By Ken Griffin, for instance.
Griffin apparently invoked Orwell's name the other day in his ongoing feud with Mayor Mamdani about New York's proposed pied-à-terre tax on second homes in the state—which would include a bill for Griffin's $238 million penthouse in Manhattan.
According to the Wall Street Journal, Griffin responded to the rumored tax—and one of Mamdani's videos promoting it—by offering to mail out a copy of Orwell's Animal Farm to every high schooler in the city.
This is what I mean about people appropriating Orwell.
Because, yes, Orwell detested Stalinism; as do I. I object to Stalinism as much as Griffin.
But to invoke the memory of Orwell—a lifelong democratic socialist—to oppose a modest tax increase on a property worth hundreds of millions of dollars—is an absurd distortion.
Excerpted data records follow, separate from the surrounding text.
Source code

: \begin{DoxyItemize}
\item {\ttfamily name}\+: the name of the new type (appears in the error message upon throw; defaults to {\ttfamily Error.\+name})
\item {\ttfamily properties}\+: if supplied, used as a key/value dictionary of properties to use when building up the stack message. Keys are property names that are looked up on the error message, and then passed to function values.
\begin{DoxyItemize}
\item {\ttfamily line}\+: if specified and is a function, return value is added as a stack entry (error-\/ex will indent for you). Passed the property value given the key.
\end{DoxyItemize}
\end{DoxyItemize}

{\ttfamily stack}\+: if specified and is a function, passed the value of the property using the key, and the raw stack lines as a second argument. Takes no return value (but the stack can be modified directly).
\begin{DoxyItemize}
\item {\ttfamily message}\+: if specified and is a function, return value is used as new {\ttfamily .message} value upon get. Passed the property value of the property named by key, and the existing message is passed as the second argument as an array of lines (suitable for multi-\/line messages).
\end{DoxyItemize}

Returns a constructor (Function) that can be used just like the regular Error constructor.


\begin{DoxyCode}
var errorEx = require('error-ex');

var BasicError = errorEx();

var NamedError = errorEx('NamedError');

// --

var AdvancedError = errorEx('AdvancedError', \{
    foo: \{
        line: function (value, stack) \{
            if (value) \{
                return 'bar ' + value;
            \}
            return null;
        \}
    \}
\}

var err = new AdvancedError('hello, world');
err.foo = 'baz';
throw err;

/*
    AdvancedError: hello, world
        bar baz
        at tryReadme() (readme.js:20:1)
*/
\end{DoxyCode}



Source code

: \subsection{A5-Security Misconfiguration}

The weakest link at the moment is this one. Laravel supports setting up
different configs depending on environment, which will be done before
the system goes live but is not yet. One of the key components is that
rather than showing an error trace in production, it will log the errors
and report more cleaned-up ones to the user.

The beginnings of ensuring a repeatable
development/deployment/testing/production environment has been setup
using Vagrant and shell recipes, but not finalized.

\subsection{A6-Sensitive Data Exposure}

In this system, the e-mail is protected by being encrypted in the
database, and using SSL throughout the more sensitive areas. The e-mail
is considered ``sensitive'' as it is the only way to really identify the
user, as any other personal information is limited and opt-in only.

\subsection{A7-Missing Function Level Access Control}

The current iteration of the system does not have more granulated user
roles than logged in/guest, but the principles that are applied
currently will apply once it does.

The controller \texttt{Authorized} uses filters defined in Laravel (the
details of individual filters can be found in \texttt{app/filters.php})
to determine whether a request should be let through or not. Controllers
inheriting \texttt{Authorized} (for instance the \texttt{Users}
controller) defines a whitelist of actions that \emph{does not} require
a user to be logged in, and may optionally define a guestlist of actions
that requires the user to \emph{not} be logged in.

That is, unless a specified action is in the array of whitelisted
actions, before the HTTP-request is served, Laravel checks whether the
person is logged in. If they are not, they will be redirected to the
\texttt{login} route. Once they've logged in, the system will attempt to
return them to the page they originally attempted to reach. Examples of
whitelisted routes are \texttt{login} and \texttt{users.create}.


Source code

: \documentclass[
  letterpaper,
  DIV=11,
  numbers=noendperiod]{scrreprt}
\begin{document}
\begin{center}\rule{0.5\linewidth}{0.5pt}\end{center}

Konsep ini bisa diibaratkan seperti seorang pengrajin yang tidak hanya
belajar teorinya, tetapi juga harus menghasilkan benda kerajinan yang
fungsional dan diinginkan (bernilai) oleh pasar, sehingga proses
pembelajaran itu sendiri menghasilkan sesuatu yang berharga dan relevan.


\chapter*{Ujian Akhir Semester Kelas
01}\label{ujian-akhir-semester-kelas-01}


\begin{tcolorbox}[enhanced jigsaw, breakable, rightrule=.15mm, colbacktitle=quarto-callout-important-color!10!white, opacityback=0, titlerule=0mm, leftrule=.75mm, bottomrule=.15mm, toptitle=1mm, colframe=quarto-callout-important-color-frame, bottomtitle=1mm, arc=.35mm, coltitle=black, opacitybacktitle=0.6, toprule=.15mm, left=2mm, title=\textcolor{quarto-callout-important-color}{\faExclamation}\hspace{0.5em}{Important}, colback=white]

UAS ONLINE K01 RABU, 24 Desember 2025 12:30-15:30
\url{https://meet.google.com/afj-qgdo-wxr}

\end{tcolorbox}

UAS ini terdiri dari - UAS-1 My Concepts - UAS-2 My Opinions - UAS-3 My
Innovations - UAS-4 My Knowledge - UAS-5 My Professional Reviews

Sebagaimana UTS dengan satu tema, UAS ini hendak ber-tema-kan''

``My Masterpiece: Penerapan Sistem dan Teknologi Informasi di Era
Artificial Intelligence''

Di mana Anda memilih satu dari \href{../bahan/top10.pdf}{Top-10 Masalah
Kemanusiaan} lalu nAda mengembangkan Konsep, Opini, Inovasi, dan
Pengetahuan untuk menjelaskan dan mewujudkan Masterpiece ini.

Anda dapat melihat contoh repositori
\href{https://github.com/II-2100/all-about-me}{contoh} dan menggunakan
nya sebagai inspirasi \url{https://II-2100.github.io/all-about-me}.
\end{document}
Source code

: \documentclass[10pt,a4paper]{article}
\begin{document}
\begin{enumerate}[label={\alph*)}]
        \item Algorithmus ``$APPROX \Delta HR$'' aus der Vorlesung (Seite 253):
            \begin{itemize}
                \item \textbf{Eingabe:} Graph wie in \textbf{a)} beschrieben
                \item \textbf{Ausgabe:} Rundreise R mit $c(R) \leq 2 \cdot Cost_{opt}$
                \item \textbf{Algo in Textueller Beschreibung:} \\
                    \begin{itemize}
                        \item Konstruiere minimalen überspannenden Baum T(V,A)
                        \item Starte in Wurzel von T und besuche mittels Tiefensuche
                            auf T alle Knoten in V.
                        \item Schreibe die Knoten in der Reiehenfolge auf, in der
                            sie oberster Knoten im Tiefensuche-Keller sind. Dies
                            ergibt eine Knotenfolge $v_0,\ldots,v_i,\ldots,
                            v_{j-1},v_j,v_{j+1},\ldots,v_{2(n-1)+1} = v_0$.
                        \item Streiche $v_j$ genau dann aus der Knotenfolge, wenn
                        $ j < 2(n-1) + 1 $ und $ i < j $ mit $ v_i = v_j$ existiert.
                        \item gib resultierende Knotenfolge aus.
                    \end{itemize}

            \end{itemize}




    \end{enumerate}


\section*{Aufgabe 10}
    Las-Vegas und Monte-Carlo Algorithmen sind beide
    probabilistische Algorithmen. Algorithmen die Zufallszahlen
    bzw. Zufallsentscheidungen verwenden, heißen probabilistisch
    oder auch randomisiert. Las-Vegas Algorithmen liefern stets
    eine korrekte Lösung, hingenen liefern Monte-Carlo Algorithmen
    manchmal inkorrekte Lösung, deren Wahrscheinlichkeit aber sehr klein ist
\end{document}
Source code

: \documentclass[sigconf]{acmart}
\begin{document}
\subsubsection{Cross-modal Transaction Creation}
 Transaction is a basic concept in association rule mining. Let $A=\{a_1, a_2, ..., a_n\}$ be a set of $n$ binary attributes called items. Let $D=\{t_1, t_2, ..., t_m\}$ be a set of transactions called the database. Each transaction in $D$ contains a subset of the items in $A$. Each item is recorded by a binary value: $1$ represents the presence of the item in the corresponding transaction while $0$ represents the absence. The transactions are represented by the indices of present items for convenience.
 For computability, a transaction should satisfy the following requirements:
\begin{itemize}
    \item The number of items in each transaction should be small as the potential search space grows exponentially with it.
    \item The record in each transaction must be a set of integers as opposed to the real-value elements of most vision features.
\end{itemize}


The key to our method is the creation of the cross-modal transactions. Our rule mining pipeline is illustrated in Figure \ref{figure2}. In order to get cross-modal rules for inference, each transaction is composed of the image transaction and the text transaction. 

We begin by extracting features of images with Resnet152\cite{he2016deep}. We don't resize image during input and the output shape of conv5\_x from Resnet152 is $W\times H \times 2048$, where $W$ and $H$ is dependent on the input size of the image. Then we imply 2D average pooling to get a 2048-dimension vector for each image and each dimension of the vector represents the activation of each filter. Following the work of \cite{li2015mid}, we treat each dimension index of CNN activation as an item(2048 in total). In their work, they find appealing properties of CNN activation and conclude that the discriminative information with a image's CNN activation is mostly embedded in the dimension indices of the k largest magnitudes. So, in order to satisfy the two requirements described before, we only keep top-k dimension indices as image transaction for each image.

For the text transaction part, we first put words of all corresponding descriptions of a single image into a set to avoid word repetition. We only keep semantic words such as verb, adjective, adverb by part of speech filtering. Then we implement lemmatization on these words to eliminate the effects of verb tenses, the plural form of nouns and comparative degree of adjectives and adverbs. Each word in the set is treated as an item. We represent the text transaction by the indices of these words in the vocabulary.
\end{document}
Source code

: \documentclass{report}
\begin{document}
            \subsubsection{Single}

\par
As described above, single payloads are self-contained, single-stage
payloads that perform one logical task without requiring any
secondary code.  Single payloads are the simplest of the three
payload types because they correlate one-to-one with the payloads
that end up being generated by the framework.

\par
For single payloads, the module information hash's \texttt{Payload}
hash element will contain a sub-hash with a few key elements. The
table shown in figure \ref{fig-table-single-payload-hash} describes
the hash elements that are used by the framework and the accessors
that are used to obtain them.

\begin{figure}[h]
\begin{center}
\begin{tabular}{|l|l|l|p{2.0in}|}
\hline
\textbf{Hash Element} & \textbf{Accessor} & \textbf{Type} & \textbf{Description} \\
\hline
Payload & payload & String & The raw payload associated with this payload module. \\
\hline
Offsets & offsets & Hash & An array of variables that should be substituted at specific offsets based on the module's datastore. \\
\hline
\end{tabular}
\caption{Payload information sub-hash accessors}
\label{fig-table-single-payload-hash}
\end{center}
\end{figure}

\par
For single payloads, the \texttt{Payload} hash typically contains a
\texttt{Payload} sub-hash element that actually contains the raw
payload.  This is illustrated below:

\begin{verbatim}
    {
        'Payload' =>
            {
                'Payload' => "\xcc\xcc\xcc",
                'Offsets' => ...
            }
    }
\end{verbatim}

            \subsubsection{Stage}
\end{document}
Griffin is not so much in the tradition of Orwell as in that of Bertrand—the exquisitely annoying Tory artist in Kingsley Amis's Lucky Jim—who said of the postwar Labour government that Orwell supported:
But their home policy... soak the rich ... I mean ...‘Well, it is that, pure and simple, isn’t it? I’m just asking for information, that’s all. I mean that’s what it seems to be, don’t we all agree? I take it that it is just that and no more, isn’t it?'
As another one of New York City's reigning oligarchs reportedly put it yesterday—springing to Griffin's defense:
"I must say that I consider the phrase ‘tax the rich’ — quote, tax the rich — when spit out with anger and contempt by politicians both here and across the country, to be just as hateful as some disgusting racial slurs[.]"
He added:
"The rich [...] are at the top of the great American economic pyramid for a reason. They should be praised and thanked."
Shades here, too, of Bertrand:
'[S]hall I tell you what else I happen to like? Rich people. I take pride in the contemporary unpopularity of that statement. [...] I like them and that’s why I don’t want them soaked. All right?'
To which Jim Dixon's inward response in the novel seems the best available:
"Bertrand's speech [...] annoyed him in more ways than he'd have believed possible."
The Vornado CEO's argument, like Bertrand's, appears to be that the rich must not be taxed because they are just better than other people. We should know our place.
Griffin's seems to be more of a non sequitur: Stalinism is bad (which we all agree on).
But he also accused Mamdani of driving away "success" from the city—a more conventional conservative argument against progressive taxation that at least makes a pretense of public-spiritedness.
As Anatole France sardonically quoted the argument a century ago in Penguin Island:
"The poor live on the wealth of the rich and that is the reason why that wealth is sacred. Do not touch it [....] You will get no great profit by taking from the rich, for they are very few in number; on the contrary you will strip yourself of all your resources and plunge the country into misery." And so it is better, they say, to take from the poor.
As France adds with a wink—this argument must be sound, since "in fifteen hundred years the best of the Penguins will not speak otherwise."
It appears they are speaking thus still.